A nasty indefinite integral $ \int \frac{1}{x(x+1)(x+2)(x+3)(x+4) ... (x+m)} dx $

A simpler approach is possible without all the other preliminary work. Let $$q_m(x) = \prod_{k=0}^m (x+k), \quad f_m(x) = \frac{1}{q_m(x)}.$$ Then $f$ admits a partial fraction decomposition of the form $$f_m(x) = \sum_{n=0}^m \frac{A_n}{x+n} \tag{1}$$ for suitable constants $A_0, \ldots, A_m$ which we wish to find, hence an antiderivative of $f$ is $$\int f_m(x) \, dx = \sum_{n=0}^m A_n \log |x+n|. \tag{2}$$ (I have omitted the constant of integration for convenience.) So all that remains is to determine the form of $A_n$. To do this, we observe that $$1 = q_m(x) \sum_{n=0}^m \frac{A_n}{x+n} = \sum_{n=0}^m p_n(x) A_n,$$ where $$p_n(x) = \prod_{k \ne n} (x+k) = (-1)^n \prod_{k=0}^{n-1} (-x-k) \prod_{k=n+1}^m (k + x).$$ Then in particular $$p_n(-n) = (-1)^n \prod_{k=0}^{n-1} (n-k) \prod_{k=n+1}^m (k-n) = (-1)^n n!(m-n)! = \frac{(-1)^n m!}{\binom{m}{n}},$$ and $p_n(-k) = 0$ for all other nonnegative integers $k \le m$ not equal to $n$. Therefore, $$A_n = \frac{1}{p_n(-n)} = \frac{(-1)^n}{m!} \binom{m}{n}$$ and $$\int f_m(x) \, dx = \sum_{n=0}^m \frac{(-1)^n}{m!} \binom{m}{n} \log |x+n| + C$$ as claimed.

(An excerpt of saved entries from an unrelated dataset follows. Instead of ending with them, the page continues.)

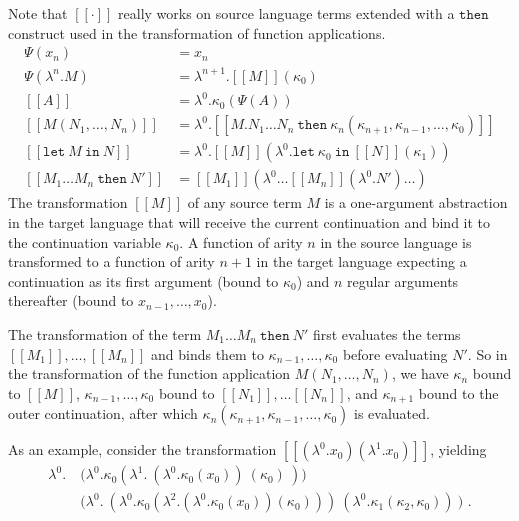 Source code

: \documentclass[a4paper,11pt,draft]{article}
\newcommand{\kw}[1]{\mathtt{#1}}
\begin{document}
Note that $[\![\cdot]\!]$ really works on source language terms extended with
a $\kw{then}$ construct used in the transformation of function applications.
\begin{align*}
\Psi(x_{n}) &=
  x_{n} \\
\Psi(\lambda^{n}.M) &=
  \lambda^{n+1}.[\![M]\!](\kappa_{0}) \\[1em]
[\![A]\!] &=
  \lambda^{0}.\kappa_{0} (\Psi(A)) \\
[\![M(N_{1}, \ldots, N_{n})]\!] &=
  \lambda^{0}.[\![M . N_{1} \ldots N_{n} \: \kw{then} \:
  \kappa_{n}(\kappa_{n+1}, \kappa_{n-1}, \ldots, \kappa_{0})]\!] \\
[\![\kw{let} \: M \: \kw{in} \: N]\!] &=
  \lambda^{0}.[\![M]\!] (\lambda^{0}.\kw{let} \:
  \kappa_{0} \: \kw{in} \: [\![N]\!] (\kappa_{1})) \\
[\![M_{1} \ldots M_{n} \: \kw{then} \: N']\!] &=
  [\![M_{1}]\!] (\lambda^{0} \ldots [\![M_{n}]\!] (\lambda^{0}.N') \ldots )
\end{align*}
The transformation $[\![M]\!]$ of any source term $M$ is a one-argument
abstraction in the target language that will receive the current continuation
and bind it to the continuation variable $\kappa_{0}$. A function of arity $n$
in the source language is transformed to a function of arity $n+1$ in the
target language expecting a continuation as its first argument (bound
to $\kappa_{0}$) and $n$ regular arguments thereafter
(bound to $x_{n-1}, \ldots, x_{0}$).

The transformation of the term $M_{1} \ldots M_{n} \: \kw{then} \: N'$ first
evaluates the terms
$[\![M_{1}]\!], \ldots, [\![M_{n}]\!]$ and binds them to
$\kappa_{n-1}, \ldots, \kappa_{0}$ before evaluating $N'$. So in the
transformation of the function application
$M(N_{1}, \ldots, N_{n})$, we have $\kappa_{n}$ bound to $[\![M]\!]$,
$\kappa_{n-1}, \ldots, \kappa_{0}$ bound to $[\![N_{1}]\!], \ldots [\![N_{n}]\!]$,
and $\kappa_{n+1}$ bound to the outer continuation, after which
$\kappa_{n}(\kappa_{n+1}, \kappa_{n-1}, \ldots, \kappa_{0})$ is evaluated.

As an example, consider the transformation
$[\![(\lambda^{0}.x_{0})(\lambda^{1}.x_{0})]\!]$, yielding
\begin{align*}
  \lambda^{0}. \:& \bigl( \lambda^{0}.\kappa_{0}(\lambda^{1}. \: (\lambda^{0}.\kappa_{0}(x_{0})) \: (\kappa_{0}) \: ) \bigr)\\
  & \bigl( \lambda^{0}. \: (\lambda^{0}.\kappa_{0}(\lambda^{2}.(\lambda^{0}.\kappa_{0}(x_{0}))(\kappa_{0}))) \: (\lambda^{0}.\kappa_{1}(\kappa_{2},\kappa_{
    0})) \: \bigr) \text{ .}
\end{align*}
\end{document}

At this line: "Now let's consider the first term. We set $x=0$ and we get:" $$1 = {C_0}(0+1)(0+2) \cdots (x+m) = m!C_0$$ When you set $x=0$ there won't be any $x$ left.

For $C_2$ there is no mistake but then for the general term you did the same typo.

You can't have after you set $x=-m$: $$1 = C_m(-m)(-m+1)(-m+2) \cdots (\color{red}x+m -1)$$ And for the last part for some reason, you have $C_k$ in the denominator. $$\begin{align*} 1 &= C_k(-k)(-k+1)(-k+2) \cdots (-1) (1)(2) \cdots (-k + m - 1) \\ 1 &= (-1)^k C_k(k-1)(k-2) \cdots (1)(2) \cdots (-k + m - 1) \\ C_k &= \frac{ 1 }{ (-1)^k \color{red}{C_k}(k-1)(k-2) \cdots (1)(2) \cdots (-k + m - 1) } \\ C_k &= \frac{ k! }{ (-1)^k \color{red}{C_k}(k-1)(k-2) \cdots (1)m! } \\ C_k &= \frac{ \binom {m}{k} }{ (-1)^k m! } \\ \end{align*}$$ Other than this everything it's correct.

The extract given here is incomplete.